The generalized least squares (GLS) method is a useful and well-established tool in the field of nuclear data evaluation. In order to use GLS, all relationships between variables, e.g., cross sections and parameters of nuclear models, must be modeled as linear relationships and the joint distribution must be multivariate normal. These assumptions are sometimes too crude. For instance, some experiments measure the ratio of two cross sections. If the value of the ratio follows a normal distribution, the individual cross sections will not. Also, nuclear models are usually non-linear and the use of a linear approximation in the GLS method may lead to misleading results. For this reason, other evaluation techniques, such as Bayesian Monte Carlo, UMC-B, and BFMC, have been developed to overcome some limitations of the GLS method. Like GLS, they are Bayesian methods. However, unlike GLS they don't linearize the nuclear model but employ importance sampling to draw samples from the posterior distribution.
Even though the mentioned developments are important steps towards more robust and reliable evaluations, there are still many unsolved problems left. For instance, scaling up Monte Carlo methods in terms of the number of isotopes and the number of included experimental data points is difficult because it is not straight-forward to efficiently target the posterior distribution. Sometimes the nuclear models cannot describe the experimental data well, even if model parameters are fitted to the very same data. Therefore evaluation methods must account for the possibility that models are imperfect. Also the experimental data can be wrong due to various reasons, and an evaluation procedure should ideally detect such cases and reasonably handle them. It can be foreseen that new research in the field of uncertainty quantification, Bayesian statistics, and machine learning will help addressing these issues and eventually change the way we deal with nuclear data.
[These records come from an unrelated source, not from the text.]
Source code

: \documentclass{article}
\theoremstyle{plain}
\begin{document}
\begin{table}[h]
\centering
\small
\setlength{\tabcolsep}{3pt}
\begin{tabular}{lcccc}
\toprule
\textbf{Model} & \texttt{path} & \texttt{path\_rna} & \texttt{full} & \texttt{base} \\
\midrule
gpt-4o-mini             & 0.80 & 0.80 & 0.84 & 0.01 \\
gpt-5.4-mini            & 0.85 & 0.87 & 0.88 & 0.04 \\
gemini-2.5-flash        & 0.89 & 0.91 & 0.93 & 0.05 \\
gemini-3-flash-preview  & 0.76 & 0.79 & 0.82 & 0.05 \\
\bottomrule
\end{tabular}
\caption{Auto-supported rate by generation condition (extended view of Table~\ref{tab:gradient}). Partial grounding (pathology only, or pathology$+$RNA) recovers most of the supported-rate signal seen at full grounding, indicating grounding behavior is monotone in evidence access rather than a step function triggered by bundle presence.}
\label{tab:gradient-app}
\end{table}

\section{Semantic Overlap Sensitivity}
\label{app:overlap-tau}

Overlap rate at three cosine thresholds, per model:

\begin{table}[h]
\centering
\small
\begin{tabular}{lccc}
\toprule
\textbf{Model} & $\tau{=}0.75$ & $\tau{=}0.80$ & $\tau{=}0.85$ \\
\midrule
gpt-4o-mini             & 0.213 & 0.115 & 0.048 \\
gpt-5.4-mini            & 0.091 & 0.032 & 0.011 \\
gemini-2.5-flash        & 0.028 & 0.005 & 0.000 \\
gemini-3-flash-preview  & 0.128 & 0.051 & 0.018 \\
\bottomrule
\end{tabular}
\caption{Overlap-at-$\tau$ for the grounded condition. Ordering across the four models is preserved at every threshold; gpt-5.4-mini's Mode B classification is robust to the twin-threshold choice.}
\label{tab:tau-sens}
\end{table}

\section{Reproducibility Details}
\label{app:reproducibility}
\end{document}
This portal for nuclear data is still in its initial stage and under development but its aim is clear: It should provide an overview of existing evaluation methods, inform about recent developments concerning evaluation methodology, and provide interactive demonstrations of algorithms. The term evaluation methodology is here understood in a broad sense and also encompasses mathematical methods that help experimenters analyzing their experiments. The portal should also give pointers to useful software and other ressources relevant for nuclear data. Ideally in the future, it will grow and get more useful thanks to a collaborative effort of the nuclear physics community.
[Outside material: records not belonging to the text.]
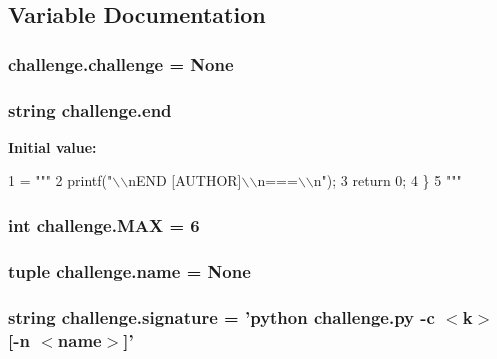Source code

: \subsection{Variable Documentation}
\hypertarget{namespacechallenge_acbb95559d4ccdc708dbe25b0e3f4fdc1}{
\subsubsection[{challenge}]{\setlength{\rightskip}{0pt plus 5cm}challenge.\+challenge = None}}\label{namespacechallenge_acbb95559d4ccdc708dbe25b0e3f4fdc1}
\hypertarget{namespacechallenge_afb0fb528223ea61f11c1b58c6347615b}{
\subsubsection[{end}]{\setlength{\rightskip}{0pt plus 5cm}string challenge.\+end}}\label{namespacechallenge_afb0fb528223ea61f11c1b58c6347615b}
{\bfseries Initial value\+:}
\begin{DoxyCode}
1 = \textcolor{stringliteral}{"""}
2 \textcolor{stringliteral}{    printf("\(\backslash\)\(\backslash\)nEND [AUTHOR]\(\backslash\)\(\backslash\)n===\(\backslash\)\(\backslash\)n");}
3 \textcolor{stringliteral}{    return 0;}
4 \textcolor{stringliteral}{\}}
5 \textcolor{stringliteral}{"""}
\end{DoxyCode}
\hypertarget{namespacechallenge_ad8c86193dd63741365d24f15c86016cd}{
\subsubsection[{M\+A\+X}]{\setlength{\rightskip}{0pt plus 5cm}int challenge.\+M\+A\+X = 6}}\label{namespacechallenge_ad8c86193dd63741365d24f15c86016cd}
\hypertarget{namespacechallenge_a87918958a52107704ecf6f8bbfda0bc0}{
\subsubsection[{name}]{\setlength{\rightskip}{0pt plus 5cm}tuple challenge.\+name = None}}\label{namespacechallenge_a87918958a52107704ecf6f8bbfda0bc0}
\hypertarget{namespacechallenge_a106c0b09acb89c2a5708100c0413cf3f}{
\subsubsection[{signature}]{\setlength{\rightskip}{0pt plus 5cm}string challenge.\+signature = 'python challenge.\+py -\/c $<$k$>$ \mbox{[}-\/n $<${\bf name}$>$\mbox{]}'}}\label{namespacechallenge_a106c0b09acb89c2a5708100c0413cf3f}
If you are aware of a useful web resource or insightful paper related to nuclear data evaluation which you want to see linked here, write an email to firstname.lastname@example.org.
Especially when it comes to the study of novel nuclear data evaluation methods, the best way to develop an intuition and understanding of their working is to play with them using different assumptions and to apply them in various scenarios. Better yet if everyone is empowered to explore interactively the behavior of evaluation algorithms without the need to install additional software. Removing technical obstacles between the user and the application of algorithms facilitates the involvement of a broader expert audience. This in turn makes it more likely that shortcomings and unfavorable features of algorithms are discovered before they are employed in "production" evaluations. Therefore, the interactive exploration potentially helps in the conception of better algorithms. In this section you find interactive demonstrations of algorithms, which run in your browser. There is no need to install any additional software.
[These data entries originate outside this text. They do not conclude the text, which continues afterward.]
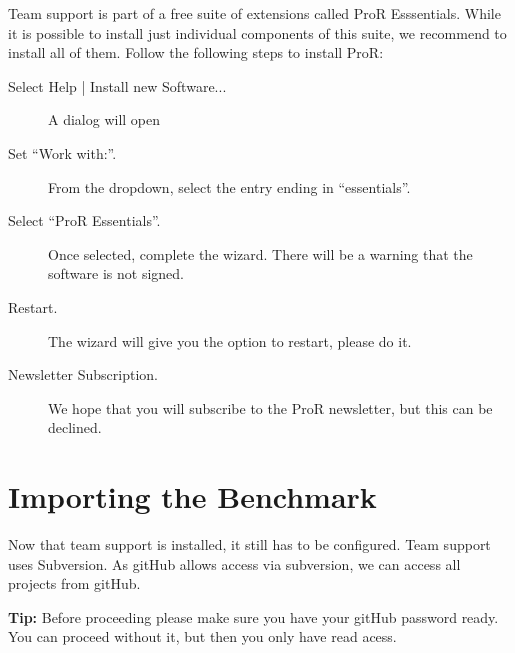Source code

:\documentclass{template/openetcs_report}
\begin{document}
Team support is part of a free suite of extensions called ProR Esssentials.  While it is possible to install just individual components of this suite, we recommend to install all of them.  Follow the following steps to install ProR:

\begin{description}

\item[Select Help | Install new Software...] A dialog will open

\item[Set ``Work with:''.]  From the dropdown, select the entry ending in ``essentials''.

\item[Select ``ProR Essentials''.]  Once selected, complete the wizard.  There will be a warning that the software is not signed.

\item[Restart.] The wizard will give you the option to restart, please do it.

\item[Newsletter Subscription.] We hope that you will subscribe to the ProR newsletter, but this can be declined.

\end{description}

\section{Importing the Benchmark}

Now that team support is installed, it still has to be configured.  Team support uses Subversion.  As gitHub allows access via subversion, we can access all projects from gitHub.

\textbf{Tip:} Before proceeding please make sure you have your gitHub password ready.  You can proceed without it, but then you only have read acess.
\end{document}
In experimental nuclear physics during data analysis, one is facing the task to split the measured signal of a particle detector in several contributing components in order to extract the relevant one. The relevant contribution is given by the particles being produced in a controlled way within the experiment whereas the other contributions are associated with particles entering the detector from the outside (e.g., from space) or particles that are produced in the experiment but whose impact on the detector output is undesired. This interactive demonstration showcases the separation of two bivariate normal peaks from uniform background noise either by the expectation-maximization algorithm or Gibbs sampling. A nice feature of the Gibbs sampling approach is that uncertainties of all quantities involved, i.e., component proportions, centers, and covariance matrices, are also available. Gibbs sampling is a specific realization of a Markov Chain Monte Carlo (MCMC) algorithm.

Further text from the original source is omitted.